Tracheobronchial Foreign-Bodies in Children; A 7 Year Retrospective Study

Document Type: Original


1 Anesthesia Research Center, Guilan University of Medical Sciences, Rasht, Iran.

2 Department of Otorhinolaryngology, Guilan University of Medical Sciences, Rasht, Iran.

3 General Physician, Guilan University of Medical Sciences, Rasht, Iran.

4 Department of Anesthesiology, Guilan University of Medical Sciences, Rasht, Iran.

5 Community Medicine, Guilan University of Medical Sciences, Rasht, Iran.

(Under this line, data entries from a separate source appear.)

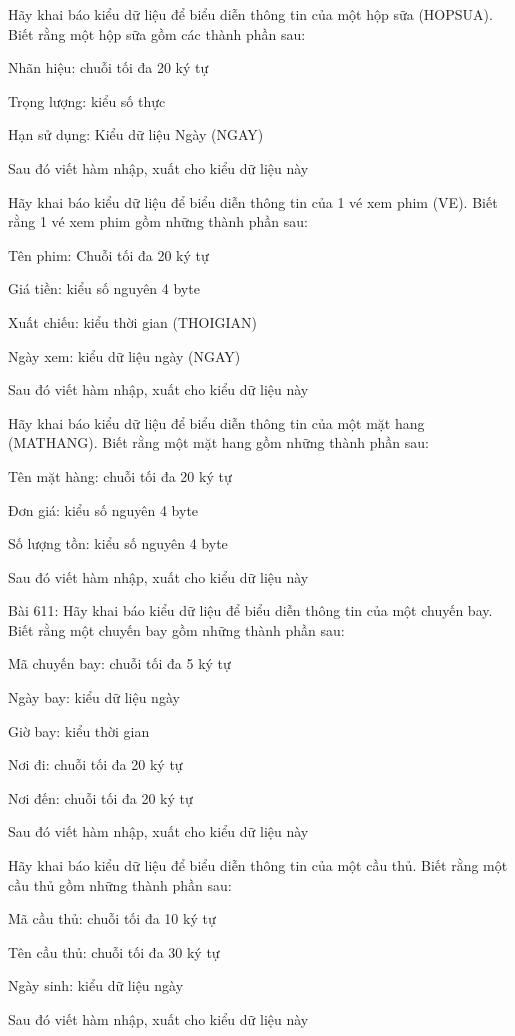 \begin{problem}
    Hãy khai báo kiểu dữ liệu để biểu diễn thông tin của một hộp sữa (HOPSUA). Biết rằng một hộp sữa gồm các thành phần sau:

Nhãn hiệu: chuỗi tối đa 20 ký tự

Trọng lượng: kiểu số thực

Hạn sử dụng: Kiểu dữ liệu Ngày (NGAY)

Sau đó viết hàm nhập, xuất cho kiểu dữ liệu này
\end{problem}
\begin{problem}
    Hãy khai báo kiểu dữ liệu để biểu diễn thông tin của 1 vé xem phim (VE). Biết rằng 1 vé xem phim gồm những thành phần sau:

Tên phim: Chuỗi tối đa 20 ký tự

Giá tiền: kiểu số nguyên 4 byte

Xuất chiếu: kiểu thời gian (THOIGIAN)

Ngày xem: kiểu dữ liệu ngày (NGAY)

Sau đó viết hàm nhập, xuất cho kiểu dữ liệu này
\end{problem}
\begin{problem}
    Hãy khai báo kiểu dữ liệu để biểu diễn thông tin của một mặt hang (MATHANG). Biết rằng một mặt hang gồm những thành phần sau:

Tên mặt hàng: chuỗi tối đa 20 ký tự

Đơn giá: kiểu số nguyên 4 byte

Số lượng tồn: kiểu số nguyên 4 byte

Sau đó viết hàm nhập, xuất cho kiểu dữ liệu này

\end{problem}
\begin{problem}
    
Bài 611: Hãy khai báo kiểu dữ liệu để biểu diễn thông tin của một chuyến bay. Biết rằng một chuyến bay gồm những thành phần sau:

Mã chuyến bay: chuỗi tối đa 5 ký tự

Ngày bay: kiểu dữ liệu ngày

Giờ bay: kiểu thời gian

Nơi đi: chuỗi tối đa 20 ký tự

Nơi đến: chuỗi tối đa 20 ký tự

Sau đó viết hàm nhập, xuất cho kiểu dữ liệu này
\end{problem}
\begin{problem}
    Hãy khai báo kiểu dữ liệu để biểu diễn thông tin của một cầu thủ. Biết rằng một cầu thủ gồm những thành phần sau:

Mã cầu thủ: chuỗi tối đa 10 ký tự

Tên cầu thủ: chuỗi tối đa 30 ký tự

Ngày sinh: kiểu dữ liệu ngày

Sau đó viết hàm nhập, xuất cho kiểu dữ liệu này
\end{problem}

Foreign-body aspiration is still considered one of the most important diagnostic and therapeutic issues for physicians. Mortality rates and the prevalence of diseases caused by foreign bodies in the airway are higher in children because of the relatively narrow airway and immature protective mechanisms. The aim of this study was to study the pattern of foreign-body aspiration in the tracheobronchial tree as well as the success rate of rigid bronchoscopy in children admitted to the Amir-al-Momenin Hospital, Rasht during 2007–2014.
Materials and Methods:
In this cross-sectional descriptive study, the required data were collected from the medical reports of all children under the age of 14 years with suspected foreign-body aspiration who were admitted and underwent explorative rigid bronchoscopy from 2007–2014. The data recorded in the checklists were analyzed using SPSS V16.
Out of 103 children with suspected foreign-body aspiration, a foreign body was seen in 74 children (71.8%) during bronchoscopy.  Among 74 patients with a confirmed aspiration, 73% (54) were males and 27% (20) were females (P=0.68). The average age of the subjects was 34.82±33.4 months; 66.2% were aged 1–3 years. The most common complaints (symptoms) of patients were non-productive cough (48.6%), wheezing (44.3%) and respiratory distress (18.6%). The most common physical examination findings were unilateral decreased pulmonary sound (62.3%), generalized wheezing (26.1%), and crackles (17.4%). Sixty-three patients had a suspected history of foreign-body aspiration.  The most frequently aspirated foreign bodies were nuts (peanuts). In total, 52.7% of foreign bodies were lodged in the right bronchial tree. In 95.9% of cases, the foreign body was completely extracted by bronchoscope. The majority of cases were admitted more than 24 hours after the occurrence of aspiration, and pneumonia was the most common complication.
Patient history, especially initial suspicion of aspiration, coughing, wheezing and respiratory distress, can be helpful in the diagnosis of foreign-body aspiration.